Directions:
Exactly as written, output each record given below.

Collected data:

--- START ---

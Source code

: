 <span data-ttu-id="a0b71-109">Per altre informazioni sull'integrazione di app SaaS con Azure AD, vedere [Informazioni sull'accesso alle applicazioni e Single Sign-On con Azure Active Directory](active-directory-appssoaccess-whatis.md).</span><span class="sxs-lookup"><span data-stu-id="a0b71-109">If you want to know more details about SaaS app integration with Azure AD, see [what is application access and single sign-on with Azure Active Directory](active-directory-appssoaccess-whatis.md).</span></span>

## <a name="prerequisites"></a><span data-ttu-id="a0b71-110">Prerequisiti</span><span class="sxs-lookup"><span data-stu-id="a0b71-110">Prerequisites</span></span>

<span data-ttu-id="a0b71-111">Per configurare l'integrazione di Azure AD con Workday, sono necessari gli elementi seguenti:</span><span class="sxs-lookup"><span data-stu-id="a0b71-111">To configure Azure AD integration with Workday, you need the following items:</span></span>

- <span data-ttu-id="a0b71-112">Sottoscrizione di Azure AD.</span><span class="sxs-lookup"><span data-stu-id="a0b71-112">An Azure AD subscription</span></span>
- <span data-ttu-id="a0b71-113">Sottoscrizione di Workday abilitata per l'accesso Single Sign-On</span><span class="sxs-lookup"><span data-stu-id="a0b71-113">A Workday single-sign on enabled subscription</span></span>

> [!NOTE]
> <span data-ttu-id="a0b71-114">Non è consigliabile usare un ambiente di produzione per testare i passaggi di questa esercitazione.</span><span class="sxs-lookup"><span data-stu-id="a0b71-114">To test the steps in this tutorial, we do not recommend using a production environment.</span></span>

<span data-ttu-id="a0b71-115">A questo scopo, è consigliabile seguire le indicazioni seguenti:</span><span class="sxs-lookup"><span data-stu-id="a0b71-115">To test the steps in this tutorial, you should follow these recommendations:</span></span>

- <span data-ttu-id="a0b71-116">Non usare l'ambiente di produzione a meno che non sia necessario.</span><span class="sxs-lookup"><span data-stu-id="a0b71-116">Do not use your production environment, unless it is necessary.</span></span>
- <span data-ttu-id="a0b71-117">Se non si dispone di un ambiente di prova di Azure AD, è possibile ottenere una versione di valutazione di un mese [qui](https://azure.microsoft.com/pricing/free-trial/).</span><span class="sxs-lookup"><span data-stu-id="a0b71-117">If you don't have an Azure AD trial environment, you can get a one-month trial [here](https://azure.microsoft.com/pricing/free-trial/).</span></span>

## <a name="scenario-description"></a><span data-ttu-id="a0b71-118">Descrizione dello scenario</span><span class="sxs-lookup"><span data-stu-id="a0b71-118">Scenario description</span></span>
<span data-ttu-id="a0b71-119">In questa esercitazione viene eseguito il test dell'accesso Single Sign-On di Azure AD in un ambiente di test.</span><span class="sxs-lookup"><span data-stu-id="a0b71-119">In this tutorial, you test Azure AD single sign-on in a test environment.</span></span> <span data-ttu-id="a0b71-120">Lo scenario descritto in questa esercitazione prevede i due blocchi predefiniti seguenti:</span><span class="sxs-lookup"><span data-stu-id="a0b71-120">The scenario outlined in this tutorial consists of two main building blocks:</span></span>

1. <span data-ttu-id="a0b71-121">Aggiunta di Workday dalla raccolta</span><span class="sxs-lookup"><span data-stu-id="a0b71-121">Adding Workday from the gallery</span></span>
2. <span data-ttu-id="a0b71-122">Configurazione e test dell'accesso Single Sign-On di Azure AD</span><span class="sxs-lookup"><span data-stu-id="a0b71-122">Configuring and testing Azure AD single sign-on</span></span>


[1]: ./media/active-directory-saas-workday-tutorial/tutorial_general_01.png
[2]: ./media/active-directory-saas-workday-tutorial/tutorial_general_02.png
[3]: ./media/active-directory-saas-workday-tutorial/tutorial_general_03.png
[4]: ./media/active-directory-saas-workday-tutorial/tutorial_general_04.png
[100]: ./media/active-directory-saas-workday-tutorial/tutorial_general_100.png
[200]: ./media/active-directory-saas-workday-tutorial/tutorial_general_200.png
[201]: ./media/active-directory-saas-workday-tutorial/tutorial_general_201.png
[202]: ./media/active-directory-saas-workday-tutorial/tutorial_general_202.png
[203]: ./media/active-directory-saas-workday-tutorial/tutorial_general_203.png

--- END ---

Reply to the task:
Source code

: <span data-ttu-id="a0b71-109">Per altre informazioni sull'integrazione di app SaaS con Azure AD, vedere [Informazioni sull'accesso alle applicazioni e Single Sign-On con Azure Active Directory](active-directory-appssoaccess-whatis.md).</span><span class="sxs-lookup"><span data-stu-id="a0b71-109">If you want to know more details about SaaS app integration with Azure AD, see [what is application access and single sign-on with Azure Active Directory](active-directory-appssoaccess-whatis.md).</span></span>

## <a name="prerequisites"></a><span data-ttu-id="a0b71-110">Prerequisiti</span><span class="sxs-lookup"><span data-stu-id="a0b71-110">Prerequisites</span></span>

<span data-ttu-id="a0b71-111">Per configurare l'integrazione di Azure AD con Workday, sono necessari gli elementi seguenti:</span><span class="sxs-lookup"><span data-stu-id="a0b71-111">To configure Azure AD integration with Workday, you need the following items:</span></span>

- <span data-ttu-id="a0b71-112">Sottoscrizione di Azure AD.</span><span class="sxs-lookup"><span data-stu-id="a0b71-112">An Azure AD subscription</span></span>
- <span data-ttu-id="a0b71-113">Sottoscrizione di Workday abilitata per l'accesso Single Sign-On</span><span class="sxs-lookup"><span data-stu-id="a0b71-113">A Workday single-sign on enabled subscription</span></span>

> [!NOTE]
> <span data-ttu-id="a0b71-114">Non è consigliabile usare un ambiente di produzione per testare i passaggi di questa esercitazione.</span><span class="sxs-lookup"><span data-stu-id="a0b71-114">To test the steps in this tutorial, we do not recommend using a production environment.</span></span>

<span data-ttu-id="a0b71-115">A questo scopo, è consigliabile seguire le indicazioni seguenti:</span><span class="sxs-lookup"><span data-stu-id="a0b71-115">To test the steps in this tutorial, you should follow these recommendations:</span></span>

- <span data-ttu-id="a0b71-116">Non usare l'ambiente di produzione a meno che non sia necessario.</span><span class="sxs-lookup"><span data-stu-id="a0b71-116">Do not use your production environment, unless it is necessary.</span></span>
- <span data-ttu-id="a0b71-117">Se non si dispone di un ambiente di prova di Azure AD, è possibile ottenere una versione di valutazione di un mese [qui](https://azure.microsoft.com/pricing/free-trial/).</span><span class="sxs-lookup"><span data-stu-id="a0b71-117">If you don't have an Azure AD trial environment, you can get a one-month trial [here](https://azure.microsoft.com/pricing/free-trial/).</span></span>

## <a name="scenario-description"></a><span data-ttu-id="a0b71-118">Descrizione dello scenario</span><span class="sxs-lookup"><span data-stu-id="a0b71-118">Scenario description</span></span>
<span data-ttu-id="a0b71-119">In questa esercitazione viene eseguito il test dell'accesso Single Sign-On di Azure AD in un ambiente di test.</span><span class="sxs-lookup"><span data-stu-id="a0b71-119">In this tutorial, you test Azure AD single sign-on in a test environment.</span></span> <span data-ttu-id="a0b71-120">Lo scenario descritto in questa esercitazione prevede i due blocchi predefiniti seguenti:</span><span class="sxs-lookup"><span data-stu-id="a0b71-120">The scenario outlined in this tutorial consists of two main building blocks:</span></span>

1. <span data-ttu-id="a0b71-121">Aggiunta di Workday dalla raccolta</span><span class="sxs-lookup"><span data-stu-id="a0b71-121">Adding Workday from the gallery</span></span>
2. <span data-ttu-id="a0b71-122">Configurazione e test dell'accesso Single Sign-On di Azure AD</span><span class="sxs-lookup"><span data-stu-id="a0b71-122">Configuring and testing Azure AD single sign-on</span></span>


[1]: ./media/active-directory-saas-workday-tutorial/tutorial_general_01.png
[2]: ./media/active-directory-saas-workday-tutorial/tutorial_general_02.png
[3]: ./media/active-directory-saas-workday-tutorial/tutorial_general_03.png
[4]: ./media/active-directory-saas-workday-tutorial/tutorial_general_04.png
[100]: ./media/active-directory-saas-workday-tutorial/tutorial_general_100.png
[200]: ./media/active-directory-saas-workday-tutorial/tutorial_general_200.png
[201]: ./media/active-directory-saas-workday-tutorial/tutorial_general_201.png
[202]: ./media/active-directory-saas-workday-tutorial/tutorial_general_202.png
[203]: ./media/active-directory-saas-workday-tutorial/tutorial_general_203.png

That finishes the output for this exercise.